The announcement accompanied the release of financial results that show the company lost $15 million in the third quarter but remains profitable for the year to date.

Jack Moseley, 59, president and chairman since 1981, will take early retirement as soon as his successor is appointed. The board has picked his replacement, but the company would identify the person only as "an executive of national stature" whose name will be revealed in a few weeks.

A $75 million cost-cutting program will include staff reductions "at all levels and all segments of the corporation," the company said in a statement. A spokeswoman said that would include some of the company's 2,500 workers in Maryland, although a precise estimate was not available.

The cuts will come through both layoffs and attrition, with details to be announced in coming weeks. The benefits of the cost-reduction program for the corporation will begin to be felt in 1991 and be fully felt by 1992, USF&G said.

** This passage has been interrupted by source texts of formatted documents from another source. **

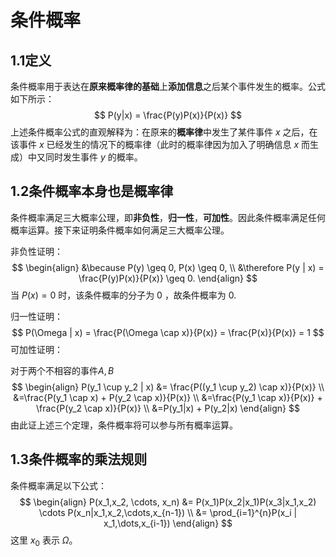 # 条件概率

## 1.1定义

条件概率用于表达在**原来概率律的基础**上**添加信息**之后某个事件发生的概率。公式如下所示：
$$
P(y|x) = \frac{P(y)P(x)}{P(x)}
$$
上述条件概率公式的直观解释为：在原来的**概率律**中发生了某件事件 $x$ 之后，在该事件 $x$ 已经发生的情况下的概率律（此时的概率律因为加入了明确信息 $x$ 而生成）中又同时发生事件 $y$ 的概率。

## 1.2条件概率本身也是概率律

条件概率满足三大概率公理，即**非负性**，**归一性**，**可加性**。因此条件概率满足任何概率运算。接下来证明条件概率如何满足三大概率公理。

非负性证明：
$$
\begin{align}
&\because P(y) \geq 0, P(x) \geq 0, \\
&\therefore P(y | x) = \frac{P(y)P(x)}{P(x)} \geq 0.
\end{align}
$$
当 $P(x) = 0$ 时，该条件概率的分子为 $0$ ，故条件概率为 $0$.

归一性证明：
$$
P(\Omega | x) = \frac{P(\Omega \cap x)}{P(x)} = \frac{P(x)}{P(x)} = 1
$$
可加性证明：

对于两个不相容的事件$A,B$
$$
\begin{align}
P(y_1 \cup y_2 | x) &= \frac{P((y_1 \cup y_2) \cap x)}{P(x)} \\
&=\frac{P(y_1 \cap x) + P(y_2 \cap x)}{P(x)} \\
&=\frac{P(y_1 \cap x)}{P(x)} + \frac{P(y_2 \cap x)}{P(x)} \\
&=P(y_1|x) + P(y_2|x)
\end{align}
$$
由此证上述三个定理，条件概率将可以参与所有概率运算。

## 1.3条件概率的乘法规则

条件概率满足以下公式：
$$
\begin{align}
P(x_1,x_2, \cdots, x_n) &= P(x_1)P(x_2|x_1)P(x_3|x_1,x_2) \cdots P(x_n|x_1,x_2,\cdots,x_{n-1}) \\
&= \prod_{i=1}^{n}P(x_i | x_1,\dots,x_{i-1})
\end{align}
$$
这里 $x_0$ 表示 $\Omega$。
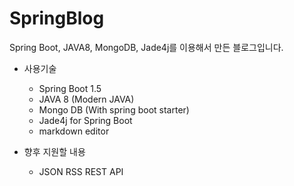 # SpringBlog
Spring Boot, JAVA8, MongoDB, Jade4j를 이용해서 만든 블로그입니다.

* 사용기술
  * Spring Boot 1.5
  * JAVA 8 (Modern JAVA)
  * Mongo DB (With spring boot starter)
  * Jade4j for Spring Boot
  * markdown editor
  
* 향후 지원할 내용

  * JSON RSS REST API
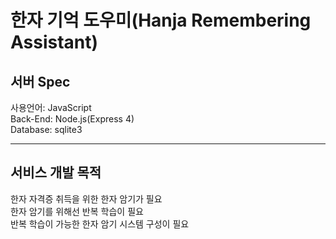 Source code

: # 한자 기억 도우미(Hanja Remembering Assistant)

## 서버 Spec
사용언어: JavaScript<br>
Back-End: Node.js(Express 4)<br>
Database: sqlite3

<hr/>

## 서비스 개발 목적
한자 자격증 취득을 위한 한자 암기가 필요<br>
한자 암기를 위해선 반복 학습이 필요<br>
반복 학습이 가능한 한자 암기 시스템 구성이 필요<br>
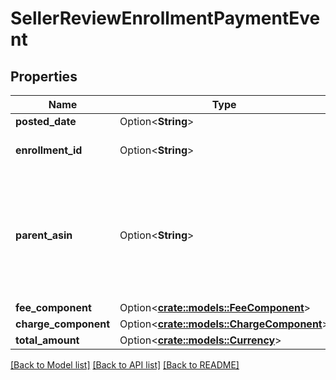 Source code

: # SellerReviewEnrollmentPaymentEvent

## Properties

Name | Type | Description | Notes
------------ | ------------- | ------------- | -------------
**posted_date** | Option<**String**> |  | [optional]
**enrollment_id** | Option<**String**> | An enrollment identifier. | [optional]
**parent_asin** | Option<**String**> | The Amazon Standard Identification Number (ASIN) of the item that was enrolled in the Early Reviewer Program. | [optional]
**fee_component** | Option<[**crate::models::FeeComponent**](FeeComponent.md)> |  | [optional]
**charge_component** | Option<[**crate::models::ChargeComponent**](ChargeComponent.md)> |  | [optional]
**total_amount** | Option<[**crate::models::Currency**](Currency.md)> |  | [optional]

[[Back to Model list]](../README.md#documentation-for-models) [[Back to API list]](../README.md#documentation-for-api-endpoints) [[Back to README]](../README.md)


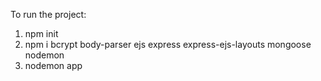 To run the project:

1. npm init
2. npm i bcrypt body-parser ejs express express-ejs-layouts mongoose nodemon
3. nodemon app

The next dividend, payable Jan. 31, will be 25 cents per share of common stock, instead of the current 73-cent payout. The dividend is payable to stockholders of record as of Dec. 21. Over a year, the cut would save USF&G about $160 million, the company said.

The previous dividend level of $2.92 a year was yielding in excess of 20 percent on the stock, an analyst said. Average for the market is about 4 percent.

The company's stock tumbled 1 3/8 to close yesterday at 12 1/4 , a 10 percent drop, amid speculation that a dividend cut was in the offing. USF&G has repeatedly said it would maintain its 10-year tradition of raising its annual dividend, but economic realities, including big investments in real estate and junk bonds, forced a change of course.

By midday today, the stock was selling at 11 3/4 , down 1/2 .

Over the past year, the common stock has been as high as 30 5/8 and as low as 10 5/8 .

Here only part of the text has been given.